** Aim of the exercise **
Print, exactly as they appear in the listing below, the lines from the line with "Finally, I would" to the line with "consider the issue", with both end lines kept.
------ Material provided ------
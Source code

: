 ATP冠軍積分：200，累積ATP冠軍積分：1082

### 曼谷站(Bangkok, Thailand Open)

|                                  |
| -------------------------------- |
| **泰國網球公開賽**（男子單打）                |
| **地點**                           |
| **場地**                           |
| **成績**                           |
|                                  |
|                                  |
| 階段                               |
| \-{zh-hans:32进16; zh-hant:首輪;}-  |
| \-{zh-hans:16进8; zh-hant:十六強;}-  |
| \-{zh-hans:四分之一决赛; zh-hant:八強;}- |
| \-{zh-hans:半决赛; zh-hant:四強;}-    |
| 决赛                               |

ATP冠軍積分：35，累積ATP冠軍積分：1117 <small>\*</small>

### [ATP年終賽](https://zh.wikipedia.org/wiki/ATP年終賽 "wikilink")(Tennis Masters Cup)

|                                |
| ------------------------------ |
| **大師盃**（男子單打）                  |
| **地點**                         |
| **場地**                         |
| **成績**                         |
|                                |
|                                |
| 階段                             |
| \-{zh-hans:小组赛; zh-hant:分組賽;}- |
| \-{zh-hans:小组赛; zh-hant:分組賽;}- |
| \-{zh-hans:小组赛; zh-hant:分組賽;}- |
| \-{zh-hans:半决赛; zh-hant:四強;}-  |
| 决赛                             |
------
------ Material provided ------
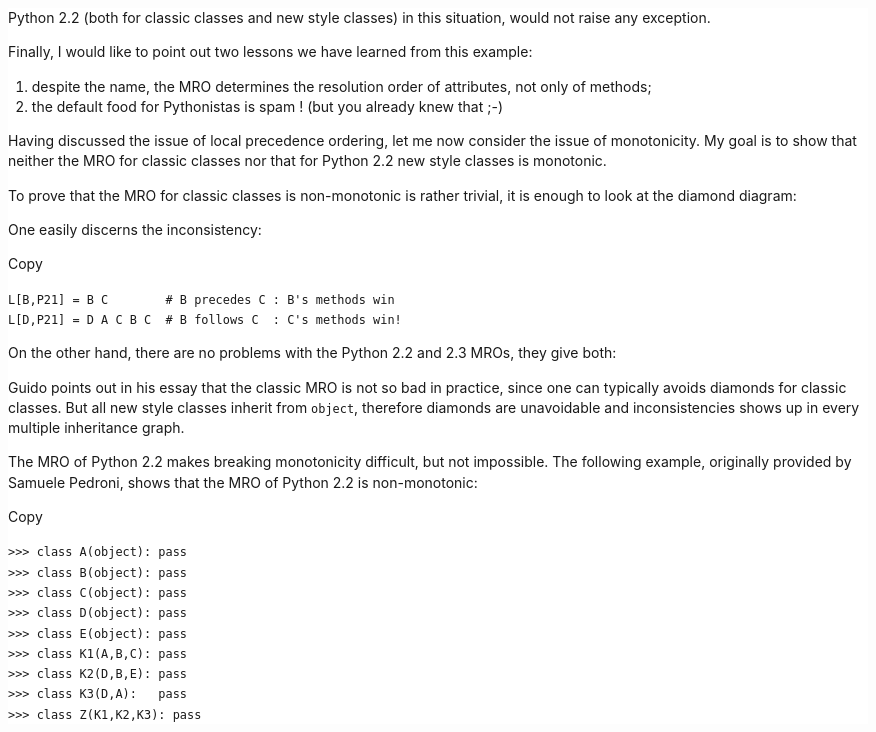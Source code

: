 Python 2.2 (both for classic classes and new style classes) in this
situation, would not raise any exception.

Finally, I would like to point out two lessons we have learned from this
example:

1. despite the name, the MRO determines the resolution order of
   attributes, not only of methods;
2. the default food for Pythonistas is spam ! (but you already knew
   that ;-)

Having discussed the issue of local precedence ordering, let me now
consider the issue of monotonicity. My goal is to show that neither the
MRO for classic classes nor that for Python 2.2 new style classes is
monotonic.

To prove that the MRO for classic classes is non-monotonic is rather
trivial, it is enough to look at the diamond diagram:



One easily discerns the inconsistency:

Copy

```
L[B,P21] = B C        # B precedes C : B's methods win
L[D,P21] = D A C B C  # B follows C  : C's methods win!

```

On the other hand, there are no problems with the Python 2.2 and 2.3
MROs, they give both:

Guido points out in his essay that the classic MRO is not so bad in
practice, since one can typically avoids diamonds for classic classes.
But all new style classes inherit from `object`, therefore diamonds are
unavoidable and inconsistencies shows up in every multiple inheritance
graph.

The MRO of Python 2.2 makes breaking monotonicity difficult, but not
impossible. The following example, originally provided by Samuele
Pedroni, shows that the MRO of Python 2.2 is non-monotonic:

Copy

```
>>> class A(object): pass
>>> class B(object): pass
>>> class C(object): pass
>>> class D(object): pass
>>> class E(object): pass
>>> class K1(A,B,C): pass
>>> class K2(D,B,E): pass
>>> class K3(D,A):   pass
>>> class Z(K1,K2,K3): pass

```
------
** Final answer **
Finally, I would like to point out two lessons we have learned from this
example:

1. despite the name, the MRO determines the resolution order of
   attributes, not only of methods;
2. the default food for Pythonistas is spam ! (but you already knew
   that ;-)

Having discussed the issue of local precedence ordering, let me now
consider the issue of monotonicity. My goal is to show that neither the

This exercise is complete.